Provided entries
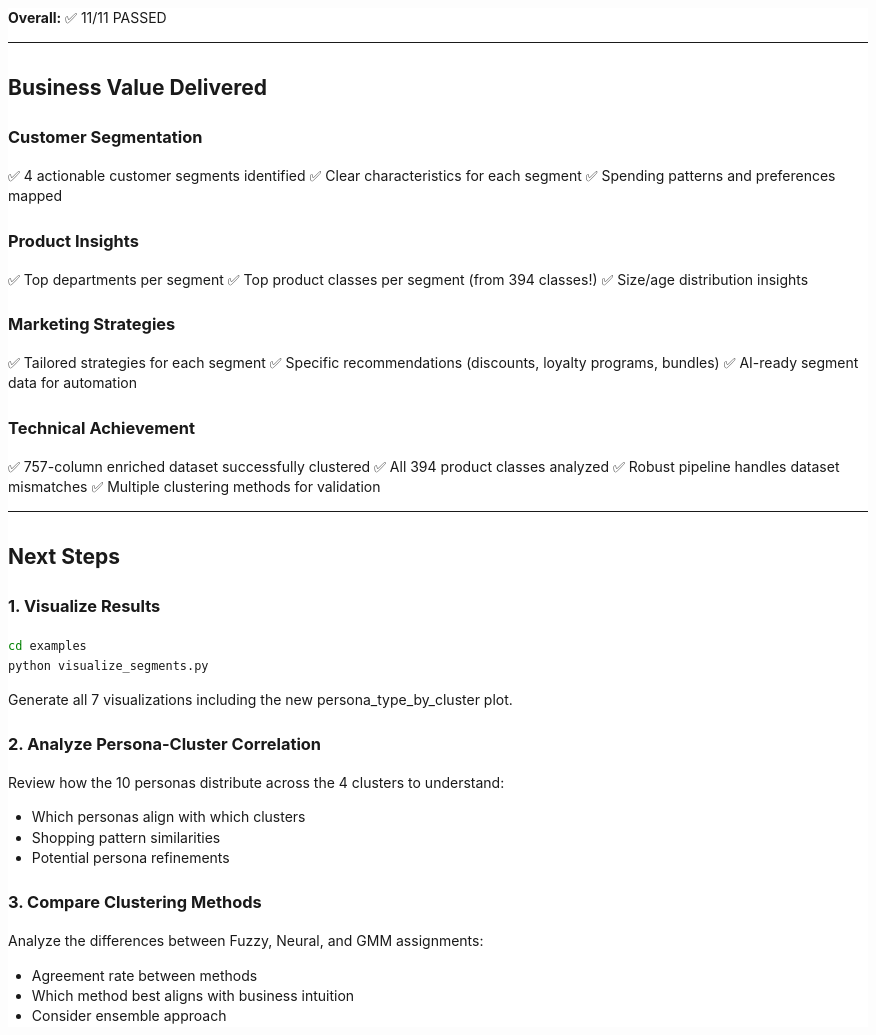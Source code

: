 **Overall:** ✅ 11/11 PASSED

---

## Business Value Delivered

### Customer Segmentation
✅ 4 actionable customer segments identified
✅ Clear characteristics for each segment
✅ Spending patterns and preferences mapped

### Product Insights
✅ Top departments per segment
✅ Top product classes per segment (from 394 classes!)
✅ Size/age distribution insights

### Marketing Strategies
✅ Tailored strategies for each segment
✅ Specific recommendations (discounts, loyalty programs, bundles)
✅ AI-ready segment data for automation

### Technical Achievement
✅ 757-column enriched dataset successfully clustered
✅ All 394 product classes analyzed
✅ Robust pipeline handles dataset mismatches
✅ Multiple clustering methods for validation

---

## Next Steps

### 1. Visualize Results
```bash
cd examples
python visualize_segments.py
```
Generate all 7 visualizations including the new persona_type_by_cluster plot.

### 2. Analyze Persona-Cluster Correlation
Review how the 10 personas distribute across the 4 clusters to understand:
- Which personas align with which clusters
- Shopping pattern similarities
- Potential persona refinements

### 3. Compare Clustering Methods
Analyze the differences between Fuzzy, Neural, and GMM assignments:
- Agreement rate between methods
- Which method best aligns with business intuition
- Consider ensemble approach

About this exercise
What number of lines in the records contain the word "each"? Answer with that number alone.

Response box
2